PROBLEM
Pick out every line in the data below that holds "elementos".

DATA FOR REVIEW
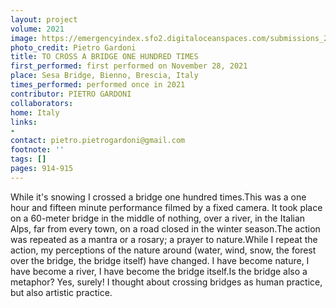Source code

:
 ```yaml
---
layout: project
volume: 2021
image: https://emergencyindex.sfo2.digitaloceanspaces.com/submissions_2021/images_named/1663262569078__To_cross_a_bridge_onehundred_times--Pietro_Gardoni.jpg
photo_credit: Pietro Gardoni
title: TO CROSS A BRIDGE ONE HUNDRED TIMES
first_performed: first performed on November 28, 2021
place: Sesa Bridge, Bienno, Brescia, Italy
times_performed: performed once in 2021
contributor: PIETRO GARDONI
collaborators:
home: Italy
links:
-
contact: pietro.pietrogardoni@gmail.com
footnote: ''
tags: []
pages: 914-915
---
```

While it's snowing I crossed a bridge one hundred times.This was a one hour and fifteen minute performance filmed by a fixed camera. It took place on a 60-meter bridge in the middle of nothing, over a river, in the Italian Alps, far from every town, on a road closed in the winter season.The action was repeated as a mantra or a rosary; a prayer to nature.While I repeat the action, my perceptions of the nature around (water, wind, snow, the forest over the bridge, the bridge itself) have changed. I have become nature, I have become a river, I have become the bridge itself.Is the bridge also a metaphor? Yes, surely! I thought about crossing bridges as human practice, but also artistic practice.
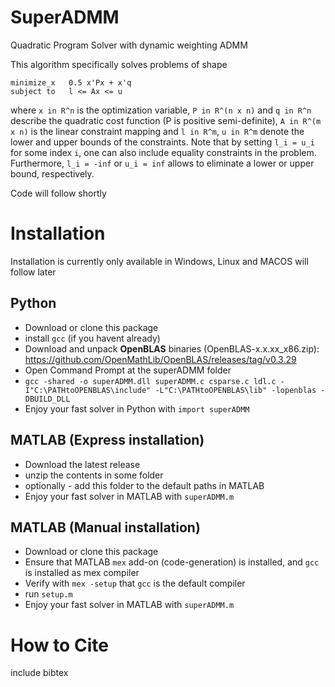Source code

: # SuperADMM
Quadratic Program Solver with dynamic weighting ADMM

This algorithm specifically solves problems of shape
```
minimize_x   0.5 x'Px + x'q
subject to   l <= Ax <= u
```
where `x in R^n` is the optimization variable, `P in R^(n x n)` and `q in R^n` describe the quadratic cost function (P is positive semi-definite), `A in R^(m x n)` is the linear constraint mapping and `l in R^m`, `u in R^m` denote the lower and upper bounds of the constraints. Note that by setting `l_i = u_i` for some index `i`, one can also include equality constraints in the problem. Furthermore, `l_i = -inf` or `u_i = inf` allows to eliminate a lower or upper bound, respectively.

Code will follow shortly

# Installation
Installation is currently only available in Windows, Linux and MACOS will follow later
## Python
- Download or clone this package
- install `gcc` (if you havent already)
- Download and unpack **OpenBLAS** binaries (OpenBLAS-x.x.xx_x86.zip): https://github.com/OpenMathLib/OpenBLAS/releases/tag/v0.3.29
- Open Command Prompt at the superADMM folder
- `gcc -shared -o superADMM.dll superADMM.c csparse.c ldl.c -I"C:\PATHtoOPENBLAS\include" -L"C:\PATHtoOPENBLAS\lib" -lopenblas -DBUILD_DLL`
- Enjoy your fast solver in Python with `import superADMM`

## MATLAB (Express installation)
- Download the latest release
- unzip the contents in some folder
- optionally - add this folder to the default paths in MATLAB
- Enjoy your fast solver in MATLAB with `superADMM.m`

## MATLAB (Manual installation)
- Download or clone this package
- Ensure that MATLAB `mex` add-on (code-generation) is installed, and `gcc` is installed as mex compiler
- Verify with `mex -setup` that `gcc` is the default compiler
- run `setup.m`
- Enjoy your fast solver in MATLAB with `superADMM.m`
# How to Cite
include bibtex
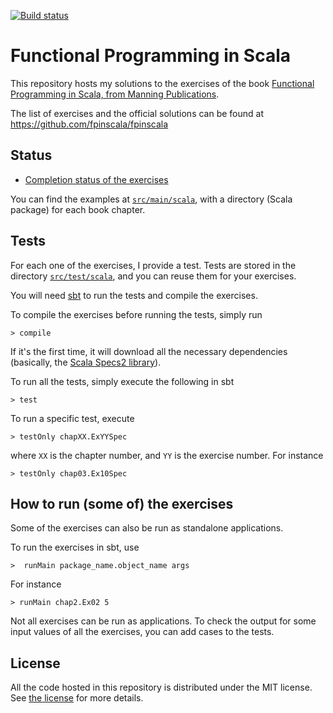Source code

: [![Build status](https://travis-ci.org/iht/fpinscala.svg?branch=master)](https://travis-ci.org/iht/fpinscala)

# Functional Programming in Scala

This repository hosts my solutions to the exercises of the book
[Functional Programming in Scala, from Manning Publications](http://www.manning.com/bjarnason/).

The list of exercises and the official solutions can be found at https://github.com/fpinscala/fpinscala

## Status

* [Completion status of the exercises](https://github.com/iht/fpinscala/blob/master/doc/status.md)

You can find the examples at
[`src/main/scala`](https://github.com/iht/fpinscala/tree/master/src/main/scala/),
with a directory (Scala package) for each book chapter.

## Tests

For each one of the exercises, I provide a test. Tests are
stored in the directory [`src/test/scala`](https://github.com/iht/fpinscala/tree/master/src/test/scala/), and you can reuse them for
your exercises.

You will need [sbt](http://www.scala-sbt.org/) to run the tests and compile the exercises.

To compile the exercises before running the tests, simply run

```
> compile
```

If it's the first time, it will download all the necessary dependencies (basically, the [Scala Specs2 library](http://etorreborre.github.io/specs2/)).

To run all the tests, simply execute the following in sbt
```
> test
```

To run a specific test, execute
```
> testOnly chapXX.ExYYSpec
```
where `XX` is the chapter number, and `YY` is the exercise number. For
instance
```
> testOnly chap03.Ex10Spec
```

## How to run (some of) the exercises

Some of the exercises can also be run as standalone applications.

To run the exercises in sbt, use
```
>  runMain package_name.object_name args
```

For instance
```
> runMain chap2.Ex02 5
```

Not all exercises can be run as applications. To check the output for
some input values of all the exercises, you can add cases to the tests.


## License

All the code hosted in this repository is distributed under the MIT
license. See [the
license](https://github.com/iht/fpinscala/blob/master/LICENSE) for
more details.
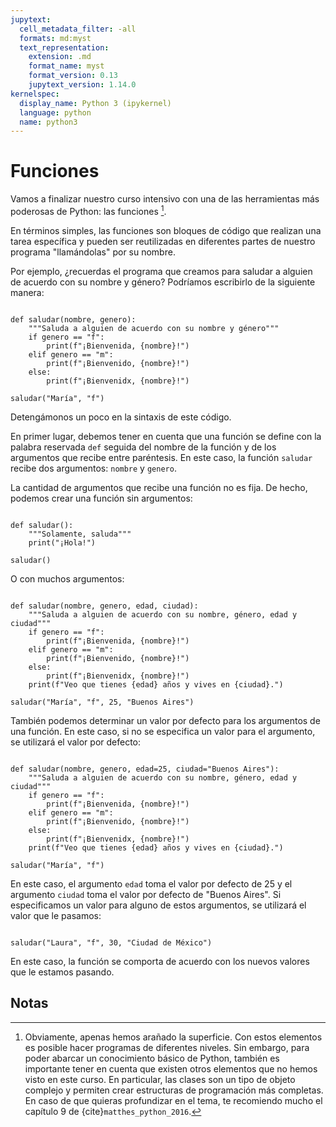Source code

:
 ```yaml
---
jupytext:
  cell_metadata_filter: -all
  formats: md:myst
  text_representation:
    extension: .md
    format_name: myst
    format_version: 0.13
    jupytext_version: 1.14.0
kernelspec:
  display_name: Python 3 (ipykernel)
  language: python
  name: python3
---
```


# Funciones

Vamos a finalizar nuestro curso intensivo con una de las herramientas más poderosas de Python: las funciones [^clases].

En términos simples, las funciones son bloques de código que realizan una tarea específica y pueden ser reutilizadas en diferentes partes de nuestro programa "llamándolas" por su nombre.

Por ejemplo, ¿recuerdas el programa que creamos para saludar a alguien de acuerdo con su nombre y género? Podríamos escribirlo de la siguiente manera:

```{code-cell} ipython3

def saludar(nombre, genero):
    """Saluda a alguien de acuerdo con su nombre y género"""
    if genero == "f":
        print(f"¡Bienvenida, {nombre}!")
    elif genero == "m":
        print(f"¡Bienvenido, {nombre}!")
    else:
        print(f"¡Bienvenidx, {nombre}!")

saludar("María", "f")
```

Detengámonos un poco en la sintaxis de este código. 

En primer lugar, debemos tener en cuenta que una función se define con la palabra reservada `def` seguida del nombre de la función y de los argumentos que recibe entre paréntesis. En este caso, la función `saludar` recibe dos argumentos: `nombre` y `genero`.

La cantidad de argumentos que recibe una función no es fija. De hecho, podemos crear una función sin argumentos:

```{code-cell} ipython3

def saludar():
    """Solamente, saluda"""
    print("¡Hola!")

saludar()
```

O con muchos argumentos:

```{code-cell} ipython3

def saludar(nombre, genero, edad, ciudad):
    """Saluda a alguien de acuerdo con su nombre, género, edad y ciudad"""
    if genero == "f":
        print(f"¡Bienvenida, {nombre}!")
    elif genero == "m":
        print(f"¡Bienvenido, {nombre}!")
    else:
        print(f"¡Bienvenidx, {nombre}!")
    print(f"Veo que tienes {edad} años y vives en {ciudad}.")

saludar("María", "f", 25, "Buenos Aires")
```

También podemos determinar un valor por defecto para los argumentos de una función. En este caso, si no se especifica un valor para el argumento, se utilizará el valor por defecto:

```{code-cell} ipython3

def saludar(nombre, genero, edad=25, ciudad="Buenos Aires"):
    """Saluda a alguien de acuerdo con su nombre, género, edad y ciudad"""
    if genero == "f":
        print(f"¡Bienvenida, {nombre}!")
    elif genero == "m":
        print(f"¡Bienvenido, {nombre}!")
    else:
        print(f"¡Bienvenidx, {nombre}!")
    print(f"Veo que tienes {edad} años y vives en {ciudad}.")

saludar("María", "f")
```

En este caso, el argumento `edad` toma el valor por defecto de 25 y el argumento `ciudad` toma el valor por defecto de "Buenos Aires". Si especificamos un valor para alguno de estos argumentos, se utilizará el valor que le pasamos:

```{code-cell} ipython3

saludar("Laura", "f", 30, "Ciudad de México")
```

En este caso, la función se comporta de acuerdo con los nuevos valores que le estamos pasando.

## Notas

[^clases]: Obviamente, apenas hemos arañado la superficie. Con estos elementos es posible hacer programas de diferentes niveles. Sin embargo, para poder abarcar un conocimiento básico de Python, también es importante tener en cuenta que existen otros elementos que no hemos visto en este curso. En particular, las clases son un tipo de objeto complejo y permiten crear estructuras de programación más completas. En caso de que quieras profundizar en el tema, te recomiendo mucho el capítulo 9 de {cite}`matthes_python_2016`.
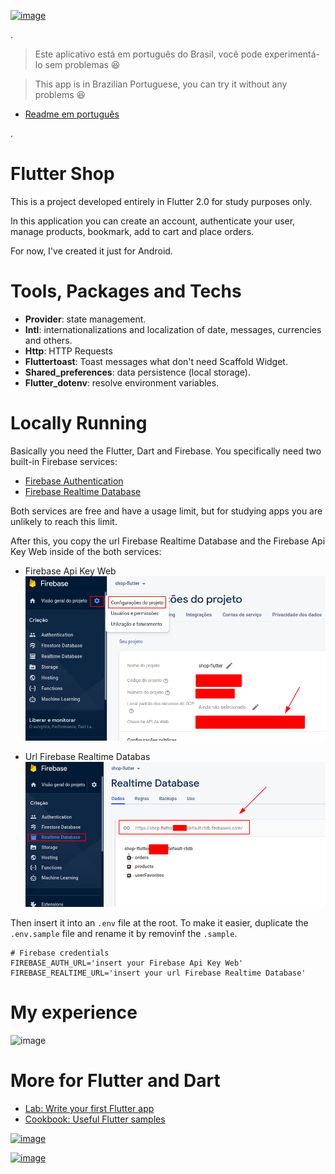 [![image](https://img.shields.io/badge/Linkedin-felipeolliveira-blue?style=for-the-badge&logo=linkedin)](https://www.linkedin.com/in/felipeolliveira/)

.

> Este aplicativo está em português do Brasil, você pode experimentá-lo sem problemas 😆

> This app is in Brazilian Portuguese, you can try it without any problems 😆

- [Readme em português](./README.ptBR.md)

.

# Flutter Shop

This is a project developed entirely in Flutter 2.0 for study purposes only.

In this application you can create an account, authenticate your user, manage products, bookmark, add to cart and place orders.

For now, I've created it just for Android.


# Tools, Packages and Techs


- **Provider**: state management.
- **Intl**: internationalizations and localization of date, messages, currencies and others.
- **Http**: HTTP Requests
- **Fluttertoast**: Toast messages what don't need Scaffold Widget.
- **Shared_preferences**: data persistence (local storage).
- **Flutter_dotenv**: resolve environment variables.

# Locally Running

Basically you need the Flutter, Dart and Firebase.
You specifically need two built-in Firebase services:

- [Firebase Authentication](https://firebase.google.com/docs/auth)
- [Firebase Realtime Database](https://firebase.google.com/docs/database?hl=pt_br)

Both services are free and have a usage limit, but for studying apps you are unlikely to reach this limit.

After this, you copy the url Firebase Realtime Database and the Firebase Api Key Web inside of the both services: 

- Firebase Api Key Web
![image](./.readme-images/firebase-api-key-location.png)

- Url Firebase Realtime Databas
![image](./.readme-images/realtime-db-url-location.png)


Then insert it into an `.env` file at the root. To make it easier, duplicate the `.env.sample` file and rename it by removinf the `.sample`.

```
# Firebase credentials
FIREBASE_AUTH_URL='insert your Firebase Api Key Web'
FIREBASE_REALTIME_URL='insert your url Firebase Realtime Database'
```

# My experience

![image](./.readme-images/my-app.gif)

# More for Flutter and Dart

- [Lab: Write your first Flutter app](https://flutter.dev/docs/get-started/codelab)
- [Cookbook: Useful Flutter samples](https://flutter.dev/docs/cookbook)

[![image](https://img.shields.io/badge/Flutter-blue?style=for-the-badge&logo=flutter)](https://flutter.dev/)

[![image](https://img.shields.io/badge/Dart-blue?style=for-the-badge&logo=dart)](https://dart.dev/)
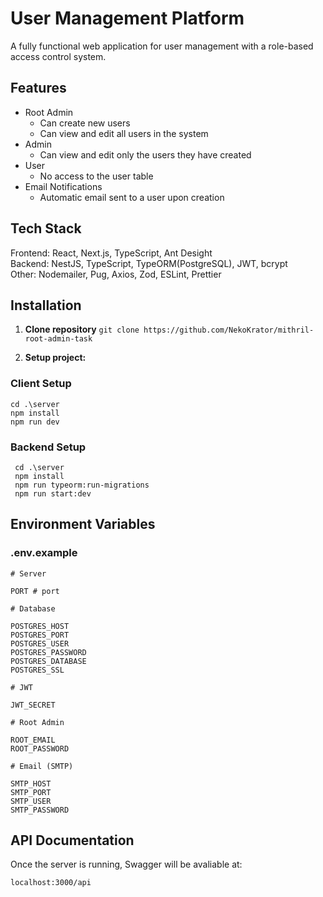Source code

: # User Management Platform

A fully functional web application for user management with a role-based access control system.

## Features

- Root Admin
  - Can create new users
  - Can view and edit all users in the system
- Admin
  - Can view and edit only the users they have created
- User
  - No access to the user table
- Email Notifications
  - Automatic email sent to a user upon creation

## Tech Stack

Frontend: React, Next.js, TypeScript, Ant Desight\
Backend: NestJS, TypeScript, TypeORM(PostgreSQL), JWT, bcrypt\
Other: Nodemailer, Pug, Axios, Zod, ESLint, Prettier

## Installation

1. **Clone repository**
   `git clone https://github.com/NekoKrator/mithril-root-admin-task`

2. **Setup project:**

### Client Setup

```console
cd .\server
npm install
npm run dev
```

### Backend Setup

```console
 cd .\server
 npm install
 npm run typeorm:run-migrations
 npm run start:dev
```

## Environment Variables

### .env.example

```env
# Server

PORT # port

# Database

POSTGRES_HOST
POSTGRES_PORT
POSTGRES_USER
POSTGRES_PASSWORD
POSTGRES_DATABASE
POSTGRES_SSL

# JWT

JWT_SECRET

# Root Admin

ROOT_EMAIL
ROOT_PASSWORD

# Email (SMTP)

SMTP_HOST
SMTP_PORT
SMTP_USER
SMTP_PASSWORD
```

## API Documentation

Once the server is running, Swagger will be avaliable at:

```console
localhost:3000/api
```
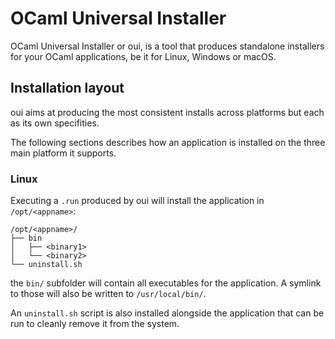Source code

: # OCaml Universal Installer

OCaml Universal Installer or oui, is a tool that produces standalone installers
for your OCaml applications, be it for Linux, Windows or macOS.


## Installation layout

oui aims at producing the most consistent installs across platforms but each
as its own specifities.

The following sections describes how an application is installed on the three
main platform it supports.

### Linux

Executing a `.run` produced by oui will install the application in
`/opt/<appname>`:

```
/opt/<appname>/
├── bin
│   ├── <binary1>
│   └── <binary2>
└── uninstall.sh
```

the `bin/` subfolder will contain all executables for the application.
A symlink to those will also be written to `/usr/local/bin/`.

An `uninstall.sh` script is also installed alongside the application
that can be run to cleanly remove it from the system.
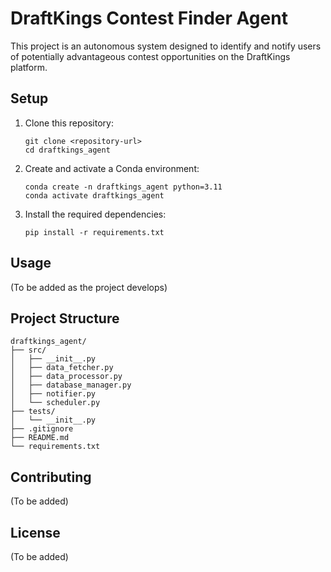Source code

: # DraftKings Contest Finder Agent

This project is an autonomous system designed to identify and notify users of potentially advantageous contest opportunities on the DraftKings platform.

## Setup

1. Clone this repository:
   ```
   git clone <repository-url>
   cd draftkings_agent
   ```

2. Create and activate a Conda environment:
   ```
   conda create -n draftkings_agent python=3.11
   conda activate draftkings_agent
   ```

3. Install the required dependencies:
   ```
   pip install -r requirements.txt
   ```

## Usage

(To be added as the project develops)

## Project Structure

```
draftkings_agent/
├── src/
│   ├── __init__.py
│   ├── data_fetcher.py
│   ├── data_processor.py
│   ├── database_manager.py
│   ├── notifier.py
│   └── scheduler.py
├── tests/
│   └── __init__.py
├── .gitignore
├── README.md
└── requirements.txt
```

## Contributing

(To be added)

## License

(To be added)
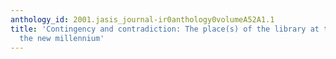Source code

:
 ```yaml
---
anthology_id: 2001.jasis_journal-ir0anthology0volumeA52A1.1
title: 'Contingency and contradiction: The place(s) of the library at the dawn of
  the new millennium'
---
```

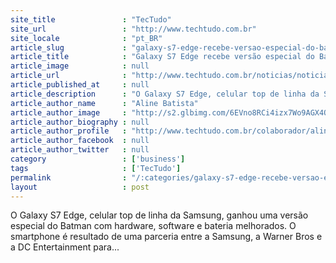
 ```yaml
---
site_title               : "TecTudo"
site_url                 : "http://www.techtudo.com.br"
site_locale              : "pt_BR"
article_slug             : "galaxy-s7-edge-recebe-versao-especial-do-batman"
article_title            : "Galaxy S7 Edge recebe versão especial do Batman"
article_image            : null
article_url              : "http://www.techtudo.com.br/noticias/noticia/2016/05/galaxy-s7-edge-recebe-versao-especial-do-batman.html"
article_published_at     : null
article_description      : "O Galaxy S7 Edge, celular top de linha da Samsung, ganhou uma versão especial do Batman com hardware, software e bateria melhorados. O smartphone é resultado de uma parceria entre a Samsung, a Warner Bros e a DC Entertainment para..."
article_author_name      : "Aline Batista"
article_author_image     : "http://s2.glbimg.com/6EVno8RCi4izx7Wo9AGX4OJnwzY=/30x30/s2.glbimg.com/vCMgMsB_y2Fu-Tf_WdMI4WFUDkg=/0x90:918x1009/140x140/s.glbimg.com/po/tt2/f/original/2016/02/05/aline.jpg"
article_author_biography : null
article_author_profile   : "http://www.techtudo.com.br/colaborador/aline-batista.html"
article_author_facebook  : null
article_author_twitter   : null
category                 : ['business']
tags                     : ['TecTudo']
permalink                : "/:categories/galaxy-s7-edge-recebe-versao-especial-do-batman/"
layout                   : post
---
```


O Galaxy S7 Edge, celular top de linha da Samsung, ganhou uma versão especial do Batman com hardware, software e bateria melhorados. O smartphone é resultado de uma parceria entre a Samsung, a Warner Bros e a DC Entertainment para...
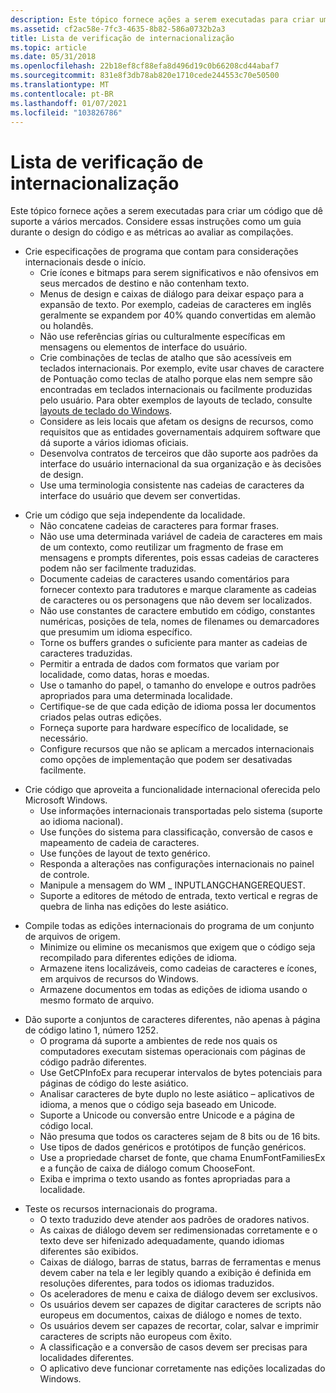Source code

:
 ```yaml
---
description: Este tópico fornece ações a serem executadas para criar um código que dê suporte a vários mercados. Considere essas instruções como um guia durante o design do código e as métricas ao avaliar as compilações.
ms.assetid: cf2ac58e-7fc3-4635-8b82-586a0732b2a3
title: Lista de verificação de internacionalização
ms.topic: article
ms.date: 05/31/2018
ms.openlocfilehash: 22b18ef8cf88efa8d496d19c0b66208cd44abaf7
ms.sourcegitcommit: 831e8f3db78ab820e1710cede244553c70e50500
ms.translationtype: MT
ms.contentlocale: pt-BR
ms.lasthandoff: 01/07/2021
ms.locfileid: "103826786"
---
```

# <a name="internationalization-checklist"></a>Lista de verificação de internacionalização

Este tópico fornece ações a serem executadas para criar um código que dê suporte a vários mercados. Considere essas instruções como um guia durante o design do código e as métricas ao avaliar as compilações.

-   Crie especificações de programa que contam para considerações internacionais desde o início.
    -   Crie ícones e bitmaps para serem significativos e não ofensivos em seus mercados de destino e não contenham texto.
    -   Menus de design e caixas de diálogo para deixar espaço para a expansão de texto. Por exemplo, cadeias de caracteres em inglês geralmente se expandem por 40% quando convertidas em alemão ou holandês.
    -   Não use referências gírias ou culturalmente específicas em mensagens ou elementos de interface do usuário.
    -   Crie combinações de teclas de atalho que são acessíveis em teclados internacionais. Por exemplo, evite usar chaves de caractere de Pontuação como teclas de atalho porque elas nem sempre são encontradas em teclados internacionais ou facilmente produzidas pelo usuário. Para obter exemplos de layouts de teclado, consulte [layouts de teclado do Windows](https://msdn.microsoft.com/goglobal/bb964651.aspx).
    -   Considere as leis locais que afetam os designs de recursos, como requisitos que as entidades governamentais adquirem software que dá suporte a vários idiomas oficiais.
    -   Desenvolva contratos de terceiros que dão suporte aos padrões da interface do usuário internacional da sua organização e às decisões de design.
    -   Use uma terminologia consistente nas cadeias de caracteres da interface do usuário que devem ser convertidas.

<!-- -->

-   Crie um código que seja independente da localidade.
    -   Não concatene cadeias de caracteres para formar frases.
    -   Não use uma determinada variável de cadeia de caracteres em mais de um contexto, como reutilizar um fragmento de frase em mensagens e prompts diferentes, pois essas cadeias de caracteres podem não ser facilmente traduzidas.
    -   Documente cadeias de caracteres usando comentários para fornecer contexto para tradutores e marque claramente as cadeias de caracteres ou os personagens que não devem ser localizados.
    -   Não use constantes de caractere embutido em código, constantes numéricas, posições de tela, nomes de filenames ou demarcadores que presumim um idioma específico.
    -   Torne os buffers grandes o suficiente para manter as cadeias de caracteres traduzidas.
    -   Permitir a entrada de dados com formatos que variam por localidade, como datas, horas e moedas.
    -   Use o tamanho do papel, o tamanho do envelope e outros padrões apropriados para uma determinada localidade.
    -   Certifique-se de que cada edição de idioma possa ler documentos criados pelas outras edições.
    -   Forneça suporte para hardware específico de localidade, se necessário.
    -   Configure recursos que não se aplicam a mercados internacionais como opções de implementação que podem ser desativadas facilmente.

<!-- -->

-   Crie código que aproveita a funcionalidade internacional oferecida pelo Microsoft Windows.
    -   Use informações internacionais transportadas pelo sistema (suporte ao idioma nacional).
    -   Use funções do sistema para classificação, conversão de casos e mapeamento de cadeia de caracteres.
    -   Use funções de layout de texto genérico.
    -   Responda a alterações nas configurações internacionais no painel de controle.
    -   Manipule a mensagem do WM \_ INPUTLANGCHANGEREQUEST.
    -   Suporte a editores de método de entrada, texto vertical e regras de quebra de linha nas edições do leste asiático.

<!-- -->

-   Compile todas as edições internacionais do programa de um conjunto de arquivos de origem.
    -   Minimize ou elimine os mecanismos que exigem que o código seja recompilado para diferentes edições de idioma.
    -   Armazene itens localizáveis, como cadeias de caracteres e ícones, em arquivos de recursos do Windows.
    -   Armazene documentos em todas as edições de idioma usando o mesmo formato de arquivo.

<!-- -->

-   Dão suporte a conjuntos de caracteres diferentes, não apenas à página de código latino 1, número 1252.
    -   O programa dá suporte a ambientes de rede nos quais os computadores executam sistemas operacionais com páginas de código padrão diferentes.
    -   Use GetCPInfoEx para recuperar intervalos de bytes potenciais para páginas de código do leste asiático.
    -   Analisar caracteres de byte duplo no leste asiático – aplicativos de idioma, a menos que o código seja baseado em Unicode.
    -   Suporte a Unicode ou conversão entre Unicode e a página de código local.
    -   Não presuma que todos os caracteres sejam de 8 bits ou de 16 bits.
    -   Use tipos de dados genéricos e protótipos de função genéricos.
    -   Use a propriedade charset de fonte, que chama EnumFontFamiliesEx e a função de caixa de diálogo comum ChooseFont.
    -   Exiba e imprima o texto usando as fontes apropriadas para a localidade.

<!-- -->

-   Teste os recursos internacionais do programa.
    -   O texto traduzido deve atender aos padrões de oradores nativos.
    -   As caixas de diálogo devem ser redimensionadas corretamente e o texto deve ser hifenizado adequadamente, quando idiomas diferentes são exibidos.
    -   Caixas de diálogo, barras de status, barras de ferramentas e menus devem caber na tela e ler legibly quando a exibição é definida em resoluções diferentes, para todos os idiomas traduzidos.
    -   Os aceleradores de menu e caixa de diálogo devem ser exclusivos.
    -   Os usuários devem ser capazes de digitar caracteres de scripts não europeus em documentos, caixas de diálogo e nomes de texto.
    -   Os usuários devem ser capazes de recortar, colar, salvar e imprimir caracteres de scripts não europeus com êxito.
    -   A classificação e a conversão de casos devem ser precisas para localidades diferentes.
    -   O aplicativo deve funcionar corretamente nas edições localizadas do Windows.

RESULT BELOW
[^clases]: Obviamente, apenas hemos arañado la superficie. Con estos elementos es posible hacer programas de diferentes niveles. Sin embargo, para poder abarcar un conocimiento básico de Python, también es importante tener en cuenta que existen otros elementos que no hemos visto en este curso. En particular, las clases son un tipo de objeto complejo y permiten crear estructuras de programación más completas. En caso de que quieras profundizar en el tema, te recomiendo mucho el capítulo 9 de {cite}`matthes_python_2016`.
    -   Não use referências gírias ou culturalmente específicas em mensagens ou elementos de interface do usuário.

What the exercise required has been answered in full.